MATERIALS PROVIDED:
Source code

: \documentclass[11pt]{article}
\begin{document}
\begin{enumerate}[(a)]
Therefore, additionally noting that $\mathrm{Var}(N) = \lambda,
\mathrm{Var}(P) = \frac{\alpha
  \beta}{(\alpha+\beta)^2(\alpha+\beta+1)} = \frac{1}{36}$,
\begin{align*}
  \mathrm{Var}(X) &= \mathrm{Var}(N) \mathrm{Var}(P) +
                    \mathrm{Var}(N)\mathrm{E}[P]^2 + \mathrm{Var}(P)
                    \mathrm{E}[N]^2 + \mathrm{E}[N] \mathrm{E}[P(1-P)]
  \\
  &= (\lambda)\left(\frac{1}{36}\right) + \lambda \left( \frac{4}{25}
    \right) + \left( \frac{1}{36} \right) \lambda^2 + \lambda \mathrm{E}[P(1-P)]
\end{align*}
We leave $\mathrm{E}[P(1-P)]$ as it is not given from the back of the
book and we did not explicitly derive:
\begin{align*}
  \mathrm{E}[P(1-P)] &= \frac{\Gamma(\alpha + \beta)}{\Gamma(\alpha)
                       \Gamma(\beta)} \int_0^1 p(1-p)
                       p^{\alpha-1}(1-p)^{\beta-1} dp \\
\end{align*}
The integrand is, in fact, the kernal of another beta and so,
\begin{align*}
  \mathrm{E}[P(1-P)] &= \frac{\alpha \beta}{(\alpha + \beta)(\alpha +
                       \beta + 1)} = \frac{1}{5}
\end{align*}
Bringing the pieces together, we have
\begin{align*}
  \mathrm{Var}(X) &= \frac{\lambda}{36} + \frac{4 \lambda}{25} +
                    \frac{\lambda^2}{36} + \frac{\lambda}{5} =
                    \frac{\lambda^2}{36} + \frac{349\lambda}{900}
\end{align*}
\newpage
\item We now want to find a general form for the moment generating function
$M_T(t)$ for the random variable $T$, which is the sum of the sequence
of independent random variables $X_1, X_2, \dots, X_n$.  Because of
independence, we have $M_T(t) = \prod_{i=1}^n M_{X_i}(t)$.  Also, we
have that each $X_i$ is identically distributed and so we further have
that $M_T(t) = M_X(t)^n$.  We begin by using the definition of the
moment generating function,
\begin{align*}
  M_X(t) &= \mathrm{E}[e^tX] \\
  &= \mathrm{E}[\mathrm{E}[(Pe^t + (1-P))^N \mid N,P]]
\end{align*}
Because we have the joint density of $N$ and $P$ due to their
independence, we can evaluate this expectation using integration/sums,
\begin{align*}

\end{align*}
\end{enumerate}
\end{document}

WHAT THE TASK ASKS:
Search the listing above for the string "using" and return each line it appears on.

SOLUTION TO THIS TASK:
that $M_T(t) = M_X(t)^n$.  We begin by using the definition of the
independence, we can evaluate this expectation using integration/sums,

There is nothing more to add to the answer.